I still can't steam milk consistently for toffee, lol! 

Without decent microfoam...may as well not bother with 'attempting' any art at all!


----------



## Dayks (Nov 19, 2016)

DoubleShot said:


> I still can't steam milk consistently for toffee, lol!
> 
> Without decent microfoam...may as well not bother with 'attempting' any art at all!


I seem to be getting pretty consistent microfoam now (at least when I get the timing right on when I start steaming), but my standard art seems to be a white circle with crema around the edge.


----------



## Jumbo Ratty (Jan 12, 2015)

still nothing from phobic

Heres todays best so far.

tastes awsome


----------



## Jumbo Ratty (Jan 12, 2015)

1st latte of december,,, had some milk left over after the pour and thought id sneak it in without disturbing the pattern


----------



## seeq (Jul 9, 2011)

I've produced utter rubbish recently. This is the best in a while!


----------



## Dayks (Nov 19, 2016)

This was more an accident than anything else, but still my best.


----------



## Jumbo Ratty (Jan 12, 2015)

Nothing to write home about, but just seeing if I can getting photo to work with my new phone


----------



## DJA (Nov 22, 2016)

Until I get sorted out with a suitable machine, (hoping someone will have a new one for Christmas and they might like to sell their old one) then I'm currently using a French press to try and create microfoam. I've found the best so far is in a 3 cup Tesco press filled to the side label and microwaved on full power for 50 secs. Plunge like crazy for 2, max 3 strokes to add air, then approximately a further 15 - 20 strokes without breaking the surface. I found this more consistent than an aerolatte whisser.

Anyhow here is my first broadly half presentable effort - in an espresso glass (about 60mm dia)

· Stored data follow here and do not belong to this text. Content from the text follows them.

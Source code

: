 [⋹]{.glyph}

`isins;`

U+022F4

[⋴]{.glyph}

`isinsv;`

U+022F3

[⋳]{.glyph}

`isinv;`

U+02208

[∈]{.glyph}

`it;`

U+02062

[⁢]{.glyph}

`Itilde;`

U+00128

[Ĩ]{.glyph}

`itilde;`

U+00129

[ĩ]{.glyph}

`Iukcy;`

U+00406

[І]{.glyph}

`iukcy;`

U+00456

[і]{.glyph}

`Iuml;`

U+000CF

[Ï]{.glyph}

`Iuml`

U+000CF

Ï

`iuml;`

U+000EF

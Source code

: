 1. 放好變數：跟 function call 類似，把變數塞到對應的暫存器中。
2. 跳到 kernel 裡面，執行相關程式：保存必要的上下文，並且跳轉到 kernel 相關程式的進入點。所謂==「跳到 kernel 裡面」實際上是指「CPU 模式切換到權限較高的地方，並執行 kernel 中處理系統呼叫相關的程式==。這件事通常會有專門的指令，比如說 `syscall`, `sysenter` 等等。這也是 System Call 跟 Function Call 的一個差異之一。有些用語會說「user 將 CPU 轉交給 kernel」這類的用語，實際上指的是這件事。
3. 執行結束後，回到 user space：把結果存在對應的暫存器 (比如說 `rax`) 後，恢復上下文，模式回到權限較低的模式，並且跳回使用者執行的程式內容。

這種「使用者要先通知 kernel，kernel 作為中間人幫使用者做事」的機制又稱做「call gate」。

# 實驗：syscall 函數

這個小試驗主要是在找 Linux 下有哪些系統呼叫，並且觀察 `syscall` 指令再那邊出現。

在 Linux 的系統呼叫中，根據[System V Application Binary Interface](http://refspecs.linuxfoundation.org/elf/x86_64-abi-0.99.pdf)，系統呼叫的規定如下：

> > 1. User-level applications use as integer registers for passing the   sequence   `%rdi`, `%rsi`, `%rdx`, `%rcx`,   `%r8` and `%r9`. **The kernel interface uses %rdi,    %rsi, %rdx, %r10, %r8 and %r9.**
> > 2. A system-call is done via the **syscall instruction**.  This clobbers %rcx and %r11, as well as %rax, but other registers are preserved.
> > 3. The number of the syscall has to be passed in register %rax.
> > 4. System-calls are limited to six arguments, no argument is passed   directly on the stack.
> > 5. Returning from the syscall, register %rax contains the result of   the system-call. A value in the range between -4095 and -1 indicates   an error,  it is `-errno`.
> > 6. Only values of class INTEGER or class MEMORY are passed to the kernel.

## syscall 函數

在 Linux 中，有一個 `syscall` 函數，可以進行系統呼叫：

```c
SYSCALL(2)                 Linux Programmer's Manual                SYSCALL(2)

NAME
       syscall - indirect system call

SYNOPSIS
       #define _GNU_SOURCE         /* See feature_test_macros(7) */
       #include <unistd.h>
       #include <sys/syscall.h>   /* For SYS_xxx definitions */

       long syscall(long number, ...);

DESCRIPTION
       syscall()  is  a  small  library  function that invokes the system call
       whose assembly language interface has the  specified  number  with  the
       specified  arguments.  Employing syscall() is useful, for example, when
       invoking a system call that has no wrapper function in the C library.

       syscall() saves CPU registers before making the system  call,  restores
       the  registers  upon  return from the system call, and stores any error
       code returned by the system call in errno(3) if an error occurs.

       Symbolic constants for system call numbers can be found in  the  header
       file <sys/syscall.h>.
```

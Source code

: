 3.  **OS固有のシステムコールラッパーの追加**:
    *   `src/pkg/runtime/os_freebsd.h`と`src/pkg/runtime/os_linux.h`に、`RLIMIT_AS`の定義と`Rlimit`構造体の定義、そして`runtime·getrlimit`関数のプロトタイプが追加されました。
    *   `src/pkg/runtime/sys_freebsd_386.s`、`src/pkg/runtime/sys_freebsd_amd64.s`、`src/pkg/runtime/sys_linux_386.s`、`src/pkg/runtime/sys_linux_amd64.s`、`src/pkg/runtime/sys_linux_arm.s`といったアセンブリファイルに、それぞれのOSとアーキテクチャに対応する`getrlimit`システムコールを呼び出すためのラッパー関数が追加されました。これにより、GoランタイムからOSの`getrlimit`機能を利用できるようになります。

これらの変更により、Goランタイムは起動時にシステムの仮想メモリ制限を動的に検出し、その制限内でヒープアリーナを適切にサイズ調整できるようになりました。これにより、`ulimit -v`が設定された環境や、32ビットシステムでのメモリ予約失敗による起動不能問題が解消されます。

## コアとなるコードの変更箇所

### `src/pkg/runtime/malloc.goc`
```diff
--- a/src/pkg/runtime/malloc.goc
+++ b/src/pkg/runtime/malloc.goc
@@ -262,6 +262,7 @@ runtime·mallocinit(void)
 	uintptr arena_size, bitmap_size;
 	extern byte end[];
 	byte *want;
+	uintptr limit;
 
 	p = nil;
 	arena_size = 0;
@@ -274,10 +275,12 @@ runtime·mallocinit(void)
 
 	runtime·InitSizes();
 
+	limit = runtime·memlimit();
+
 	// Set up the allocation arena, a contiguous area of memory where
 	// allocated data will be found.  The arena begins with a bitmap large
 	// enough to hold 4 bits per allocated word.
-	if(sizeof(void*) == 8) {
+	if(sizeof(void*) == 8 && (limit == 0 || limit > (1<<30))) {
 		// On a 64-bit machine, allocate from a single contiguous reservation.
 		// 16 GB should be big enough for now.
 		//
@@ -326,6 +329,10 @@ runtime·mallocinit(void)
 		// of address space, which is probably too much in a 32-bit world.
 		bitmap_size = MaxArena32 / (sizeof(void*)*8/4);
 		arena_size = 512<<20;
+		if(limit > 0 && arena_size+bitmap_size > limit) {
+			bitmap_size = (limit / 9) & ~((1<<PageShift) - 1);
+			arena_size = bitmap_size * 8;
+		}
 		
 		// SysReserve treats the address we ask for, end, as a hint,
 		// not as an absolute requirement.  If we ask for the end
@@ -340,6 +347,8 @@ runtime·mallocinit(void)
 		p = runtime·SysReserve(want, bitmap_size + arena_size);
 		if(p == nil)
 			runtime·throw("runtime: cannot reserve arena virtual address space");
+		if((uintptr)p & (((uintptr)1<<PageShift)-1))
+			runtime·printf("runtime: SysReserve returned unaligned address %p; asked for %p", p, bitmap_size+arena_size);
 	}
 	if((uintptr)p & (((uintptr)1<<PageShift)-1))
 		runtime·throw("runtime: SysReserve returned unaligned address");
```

sorry about the sideways, couldn't rotate it!

David


----------



## Glenn (Jun 14, 2008)

@DJA Turn your french press around 90 degrees then take a photo of that pour - may solve it









Well done on achieving that consistency with a manual method


----------



## DJA (Nov 22, 2016)

Actually it was the picture I posted that was sideways, but looking at my post again, it's now being displayed as I intended


----------



## shrink (Nov 12, 2012)

Several years of this (well... 6 to be exact) and I'm still rubbish:


----------



## glevum (Apr 4, 2013)

so modest Shrink. thats an ace one!


----------



## shrink (Nov 12, 2012)

It's a bit lopsided!!


----------



## Kyle T (Jan 6, 2016)

Thought I'd contribute


----------



## Glenn (Jun 14, 2008)

DJA said:


> Actually it was the picture I posted that was sideways, but looking at my post again, it's now being displayed as I intended


I was joking


----------



## shrink (Nov 12, 2012)

This time my slightly flat attempt at a multi layer tulip!


----------



## JimBean1 (Apr 11, 2016)

Yummy flat white this morning using Redber Xmas blend which is the best blend I've had to date.


----------



## DoubleShot (Apr 23, 2014)

They said...go back to basics and start off with the simple stuff!


----------



## caffeinatedtrombonist (Oct 1, 2016)

My first attempt at latte art. Made using a Gaggia Classic with Silvia Wand, hope it falls nicely into the average category!


----------



## caffeinatedtrombonist (Oct 1, 2016)

This mornings efforts, thanks to poorly incorporated microfoam.


----------